Work instruction:
A line below contains "statically linked, stripped", and a later one contains "# Single-user router". Repeat both, with every line between them, exactly.
● ● ● ●
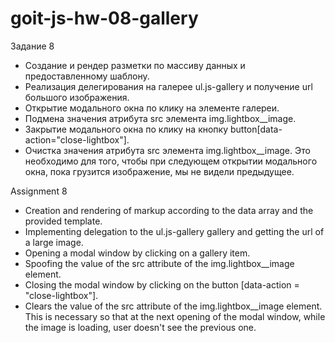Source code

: # goit-js-hw-08-gallery

Задание 8

- Создание и рендер разметки по массиву данных и предоставленному шаблону.
- Реализация делегирования на галерее ul.js-gallery и получение url большого изображения.
- Открытие модального окна по клику на элементе галереи.
- Подмена значения атрибута src элемента img.lightbox\_\_image.
- Закрытие модального окна по клику на кнопку button[data-action="close-lightbox"].
- Очистка значения атрибута src элемента img.lightbox\_\_image. Это необходимо для того, чтобы при следующем открытии модального окна, пока грузится изображение, мы не видели предыдущее.

Assignment 8

- Creation and rendering of markup according to the data array and the provided template.
- Implementing delegation to the ul.js-gallery gallery and getting the url of a large image.
- Opening a modal window by clicking on a gallery item.
- Spoofing the value of the src attribute of the img.lightbox\_\_image element.
- Closing the modal window by clicking on the button [data-action = "close-lightbox"].
- Clears the value of the src attribute of the img.lightbox\_\_image element.
  This is necessary so that at the next opening of the modal window, while the image is loading, user doesn't see the previous one.
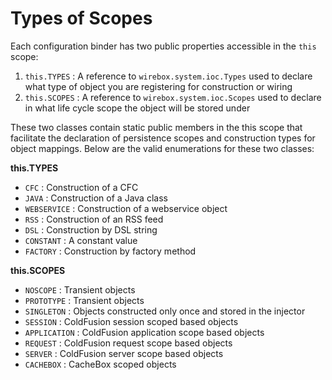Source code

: # Types of Scopes
Each configuration binder has two public properties accessible in the `this` scope:

1. `this.TYPES` : A reference to `wirebox.system.ioc.Types` used to declare what type of object you are registering for construction or wiring
2. `this.SCOPES` : A reference to `wirebox.system.ioc.Scopes` used to declare in what life cycle scope the object will be stored under

These two classes contain static public members in the this scope that facilitate the declaration of persistence scopes and construction types for object mappings. Below are the valid enumerations for these two classes:

**this.TYPES**

* `CFC` : Construction of a CFC
* `JAVA` : Construction of a Java class
* `WEBSERVICE` : Construction of a webservice object
* `RSS` : Construction of an RSS feed
* `DSL` : Construction by DSL string
* `CONSTANT` : A constant value
* `FACTORY` : Construction by factory method


**this.SCOPES**
* `NOSCOPE` : Transient objects
* `PROTOTYPE` : Transient objects
* `SINGLETON` : Objects constructed only once and stored in the injector
* `SESSION` : ColdFusion session scoped based objects
* `APPLICATION` : ColdFusion application scope based objects
* `REQUEST` : ColdFusion request scope based objects
* `SERVER` : ColdFusion server scope based objects
* `CACHEBOX` : CacheBox scoped objects
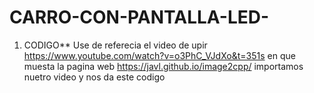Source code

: # CARRO-CON-PANTALLA-LED-
1) CODIGO**
 Use de referecia el video de upir <https://www.youtube.com/watch?v=o3PhC_VJdXo&t=351s> en que muesta la pagina web <https://javl.github.io/image2cpp/> importamos nuetro video y nos da este codigo


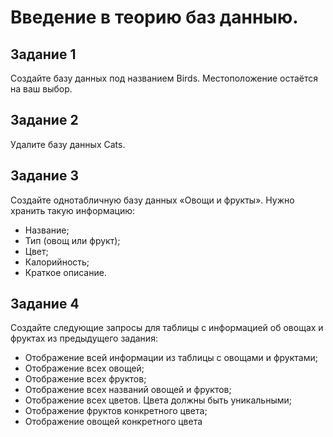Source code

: # Введение в теорию баз данныю.

## Задание 1
Создайте базу данных под названием Birds. Местоположение остаётся на ваш выбор.
## Задание 2
Удалите базу данных Cats.
## Задание 3
Создайте однотабличную базу данных «Овощи и
фрукты». Нужно хранить такую информацию:
- Название;
- Тип (овощ или фрукт);
- Цвет;
- Калорийность;
- Краткое описание.
## Задание 4
Создайте следующие запросы для таблицы с информацией об овощах и фруктах из предыдущего задания:
- Отображение всей информации из таблицы с овощами и фруктами;
- Отображение всех овощей;
- Отображение всех фруктов;
- Отображение всех названий овощей и фруктов;
- Отображение всех цветов. Цвета должны быть уникальными;
- Отображение фруктов конкретного цвета;
- Отображение овощей конкретного цвета
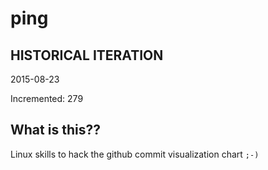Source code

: # ping

## HISTORICAL ITERATION
2015-08-23

Incremented: 279

## What is this?? 
Linux skills to hack the github commit visualization chart `;-)`
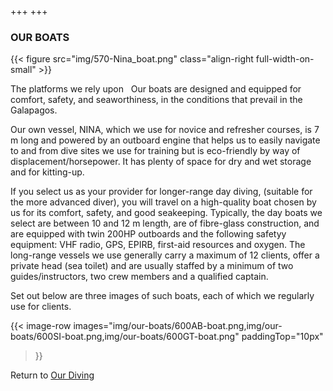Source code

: +++
+++

### OUR BOATS

{{< figure src="img/570-Nina_boat.png" class="align-right full-width-on-small" >}}

<span class="strapline">The platforms we rely upon </span>
 
Our boats are designed and equipped for comfort, safety, and seaworthiness, in the conditions that prevail in the Galapagos. 

Our own vessel, NINA, which we use for novice and refresher courses, is 7 m long and powered by an outboard engine that helps us to easily navigate to and from dive sites we use for training but is eco-friendly by way of displacement/horsepower.   It has plenty of space for dry and wet storage and for kitting-up.

If you select us as your provider for longer-range day diving, (suitable for the more advanced diver), you will travel on a high-quality boat chosen by us for its comfort, safety, and good seakeeping.  Typically, the day boats we select are between 10 and 12 m length, are of fibre-glass construction, and are equipped with twin 200HP outboards and the following safetyy equipment: VHF radio, GPS, EPIRB, first-aid resources and oxygen.  The long-range vessels we use generally carry a maximum of 12 clients, offer a private head (sea toilet) and are usually staffed by a minimum of two guides/instructors, two crew members and a qualified captain.  

Set out below are three images of such boats, each of which we regularly use for clients.

{{< 
image-row 
images="img/our-boats/600AB-boat.png,img/our-boats/600SI-boat.png,img/our-boats/600GT-boat.png"
paddingTop="10px" 
>}}

Return to [Our Diving](/our-diving/our-diving)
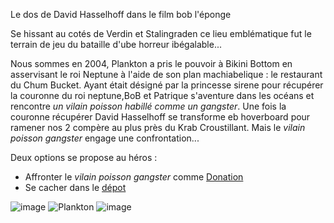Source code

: Le dos de David Hasselhoff dans le film bob l'éponge

Se hissant au cotés de Verdin et Stalingraden ce lieu emblématique fut le terrain de jeu du bataille d'ube horreur ibégalable...

Nous sommes en 2004, Plankton a pris le pouvoir à Bikini Bottom en asservisant le roi Neptune à l'aide de son plan machiabelique : le restaurant du Chum Bucket.
Ayant était désigné par la princesse sirene pour récupérer la couronne du roi neptune,BoB et Patrique s'aventure dans les océans et rencontre *un vilain poisson habillé comme un gangster*. Une fois la couronne récupérer David Hasselhoff se transforme eb hoverboard pour ramener nos 2 compère au plus près du Krab Croustillant. Mais le *vilain poisson gangster* engage une confrontation...

Deux options se propose au héros : 
- Affronter le *vilain poisson gangster* comme [Donation](donat.md)
- Se cacher dans le [dépot](ledep.md)

![image](https://github.com/Dr-BoBy/TP2Git/assets/97364457/2ada3bf5-31bb-4588-9a82-1a72a464a4fa)
![Plankton](https://github.com/Dr-BoBy/TP2Git/assets/97364457/5bf8d76b-24a2-4e6c-bb1d-fdc3e30e1c98)
![image](https://github.com/Dr-BoBy/TP2Git/assets/97364457/1956620b-4935-4639-af44-b13cb57cb986)




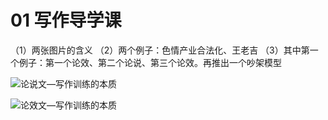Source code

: # 01 写作导学课

（1）两张图片的含义
（2）两个例子：色情产业合法化、王老吉
（3）其中第一个例子：第一个论效、第二个论说、第三个论效。再推出一个吵架模型


![论说文—写作训练的本质](https://obsidian-picgo-1314839904.cos.ap-guangzhou.myqcloud.com/obsidian_pictures/%E8%AE%BA%E8%AF%B4%E6%96%87%E2%80%94%E5%86%99%E4%BD%9C%E8%AE%AD%E7%BB%83%E7%9A%84%E6%9C%AC%E8%B4%A8.png)



![论效文—写作训练的本质](https://obsidian-picgo-1314839904.cos.ap-guangzhou.myqcloud.com/obsidian_pictures/%E8%AE%BA%E6%95%88%E6%96%87%E2%80%94%E5%86%99%E4%BD%9C%E8%AE%AD%E7%BB%83%E7%9A%84%E6%9C%AC%E8%B4%A8.png)





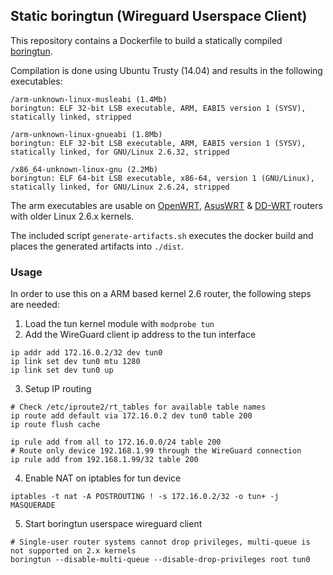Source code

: ## Static boringtun (Wireguard Userspace Client) ##

This repository contains a Dockerfile to build a statically compiled [boringtun](https://github.com/cloudflare/boringtun).

Compilation is done using Ubuntu Trusty (14.04) and results in the following executables:

    /arm-unknown-linux-musleabi (1.4Mb)
    boringtun: ELF 32-bit LSB executable, ARM, EABI5 version 1 (SYSV), statically linked, stripped

    /arm-unknown-linux-gnueabi (1.8Mb)
    boringtun: ELF 32-bit LSB executable, ARM, EABI5 version 1 (SYSV), statically linked, for GNU/Linux 2.6.32, stripped

    /x86_64-unknown-linux-gnu (2.2Mb)
    boringtun: ELF 64-bit LSB executable, x86-64, version 1 (GNU/Linux), statically linked, for GNU/Linux 2.6.24, stripped

The arm executables are usable on [OpenWRT](https://openwrt.org/), [AsusWRT](https://www.asuswrt-merlin.net/) & [DD-WRT](https://dd-wrt.com/) routers with older Linux 2.6.x kernels.

The included script `generate-artifacts.sh` executes the docker build and places the generated artifacts into `./dist`.

### Usage ###

In order to use this on a ARM based kernel 2.6 router, the following steps are needed:

   1. Load the tun kernel module with `modprobe tun`
   2. Add the WireGuard client ip address to the tun interface  

    ip addr add 172.16.0.2/32 dev tun0
    ip link set dev tun0 mtu 1280
    ip link set dev tun0 up

   3. Setup IP routing

    # Check /etc/iproute2/rt_tables for available table names
    ip route add default via 172.16.0.2 dev tun0 table 200
    ip route flush cache

    ip rule add from all to 172.16.0.0/24 table 200
    # Route only device 192.168.1.99 through the WireGuard connection
    ip rule add from 192.168.1.99/32 table 200

   4. Enable NAT on iptables for tun device

    iptables -t nat -A POSTROUTING ! -s 172.16.0.2/32 -o tun+ -j MASQUERADE

   5. Start boringtun userspace wireguard client

    # Single-user router systems cannot drop privileges, multi-queue is not supported on 2.x kernels
    boringtun --disable-multi-queue --disable-drop-privileges root tun0

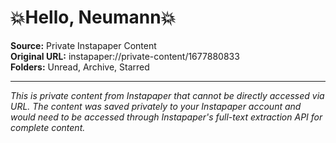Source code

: # 💥Hello, Neumann💥

**Source:** Private Instapaper Content  
**Original URL:** instapaper://private-content/1677880833  
**Folders:** Unread, Archive, Starred  

---

*This is private content from Instapaper that cannot be directly accessed via URL. The content was saved privately to your Instapaper account and would need to be accessed through Instapaper's full-text extraction API for complete content.*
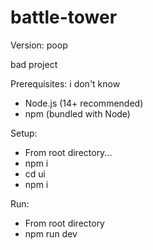 # battle-tower

Version: poop

bad project

Prerequisites: i don't know
- Node.js (14+ recommended)
- npm (bundled with Node)

Setup:
- From root directory...
- npm i
- cd ui
- npm i

Run:
- From root directory
- npm run dev

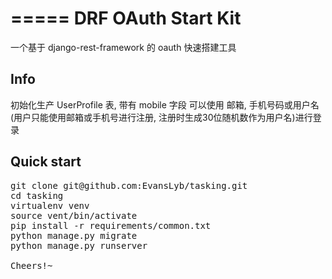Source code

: =====
DRF OAuth Start Kit
=====

一个基于 django-rest-framework 的 oauth 快速搭建工具

Info
-----------
初始化生产 UserProfile 表, 带有 mobile 字段
可以使用 邮箱, 手机号码或用户名(用户只能使用邮箱或手机号进行注册, 注册时生成30位随机数作为用户名)进行登录

Quick start
-----------

<pre>
git clone git@github.com:EvansLyb/tasking.git
cd tasking
virtualenv venv
source vent/bin/activate
pip install -r requirements/common.txt
python manage.py migrate
python manage.py runserver

Cheers!~
</pre>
● ● ● ●
Answer to this problem:
    boringtun: ELF 32-bit LSB executable, ARM, EABI5 version 1 (SYSV), statically linked, stripped

    /arm-unknown-linux-gnueabi (1.8Mb)
    boringtun: ELF 32-bit LSB executable, ARM, EABI5 version 1 (SYSV), statically linked, for GNU/Linux 2.6.32, stripped

    /x86_64-unknown-linux-gnu (2.2Mb)
    boringtun: ELF 64-bit LSB executable, x86-64, version 1 (GNU/Linux), statically linked, for GNU/Linux 2.6.24, stripped

The arm executables are usable on [OpenWRT](https://openwrt.org/), [AsusWRT](https://www.asuswrt-merlin.net/) & [DD-WRT](https://dd-wrt.com/) routers with older Linux 2.6.x kernels.

The included script `generate-artifacts.sh` executes the docker build and places the generated artifacts into `./dist`.

### Usage ###

In order to use this on a ARM based kernel 2.6 router, the following steps are needed:

   1. Load the tun kernel module with `modprobe tun`
   2. Add the WireGuard client ip address to the tun interface  

    ip addr add 172.16.0.2/32 dev tun0
    ip link set dev tun0 mtu 1280
    ip link set dev tun0 up

   3. Setup IP routing

    # Check /etc/iproute2/rt_tables for available table names
    ip route add default via 172.16.0.2 dev tun0 table 200
    ip route flush cache

    ip rule add from all to 172.16.0.0/24 table 200
    # Route only device 192.168.1.99 through the WireGuard connection
    ip rule add from 192.168.1.99/32 table 200

   4. Enable NAT on iptables for tun device

    iptables -t nat -A POSTROUTING ! -s 172.16.0.2/32 -o tun+ -j MASQUERADE

   5. Start boringtun userspace wireguard client

    # Single-user router systems cannot drop privileges, multi-queue is not supported on 2.x kernels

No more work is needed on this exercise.